## ENTRIES SUPPLIED

• • • • •

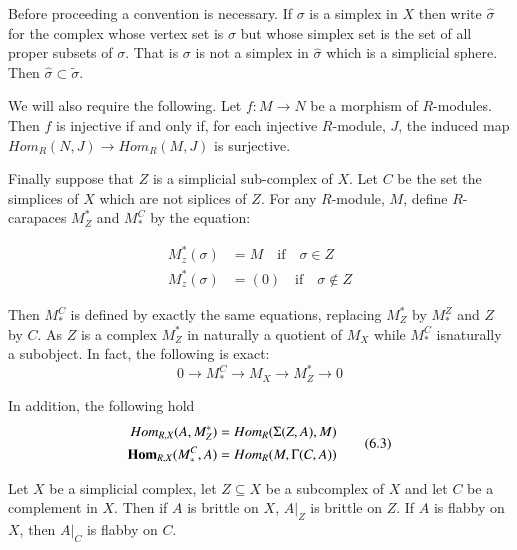 Before proceeding a convention is necessary. If $\sigma$ is a simplex in $X$ then write $\hat{\sigma}$ for the complex whose vertex set is $\sigma$ but whose simplex set is the set of all proper subsets of $\sigma$. That is $\sigma$ is not a simplex in $\hat{\sigma}$ which is a simplicial sphere. Then $\hat{\sigma} \subset \tilde{\sigma}$.

We will also require the following. Let $f: M \rightarrow N$ be a morphism of $R$-modules. Then $f$ is injective if and only if, for each injective $R$-module, $J$, the induced map $Hom_{R}(N, J)\rightarrow  Hom_{R}(M, J)$ is surjective.

Finally suppose that $Z$ is a simplicial sub-complex of $X$. Let $C$ be the set the simplices of $X$ which are not siplices of $Z$. For any $R$-module, $M$, define $R$-carapaces $M_{Z}^{*}$ and $M_{*}^{C}$ by the equation:

\begin{equation*}
\begin{aligned}\label{chap6-eq-6.2}
M_{z}^{*}(\sigma) &= M \quad \text{if} \quad \sigma \in Z \\
M_{z}^{*}(\sigma) &= (0)\quad \text{if} \quad \sigma \notin Z
\end{aligned}\tag{6.2}
\end{equation*}

Then $M_{*}^{C}$ is defined by exactly the same equations, replacing $M_{Z}^{*}$ by $M_{*}^{Z}$ and $Z$ by $C$. As $Z$ is a complex $M_{Z}^{*}$ in naturally a quotient of $M_{X}$ while $M_{*}^{C}$ is\pageoriginale naturally a subobject. In fact, the following is exact:
$$
0 \rightarrow M_{*}^{C}\rightarrow M_{X}\rightarrow M_{Z}^{*} \rightarrow 0
$$

In addition, the following hold
\begin{equation*}
\begin{aligned}\label{chap6-eq-6.3}
Hom_{R, X}(A, M_{Z}^{*}) &= Hom_{R}(\Sigma(Z, A), M)\\
\operatorname{\mathbf{Hom}}_{R, X}(M_{*}^{C}, A) &= Hom_{R}(M, \Gamma (C, A))
\end{aligned}\tag{6.3}
\end{equation*}

\setcounter{definition}{3}
\begin{seclem}\label{chap6-lemma-6.4}
Let $X$ be a simplicial complex, let $Z \subseteq X$ be a subcomplex of $X$ and let $C$ be a complement in $X$. Then if $A$ is brittle on $X$, $A|_{Z}$ is brittle on $Z$. If $A$ is flabby on $X$, then $A|_{C}$ is flabby on $C$.
\end{seclem}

• • • • •

## PROMPT
Within the entries, find all lines that contain "text" and copy each one.

## RESPONSE BELOW
M_{z}^{*}(\sigma) &= M \quad \text{if} \quad \sigma \in Z \\
M_{z}^{*}(\sigma) &= (0)\quad \text{if} \quad \sigma \notin Z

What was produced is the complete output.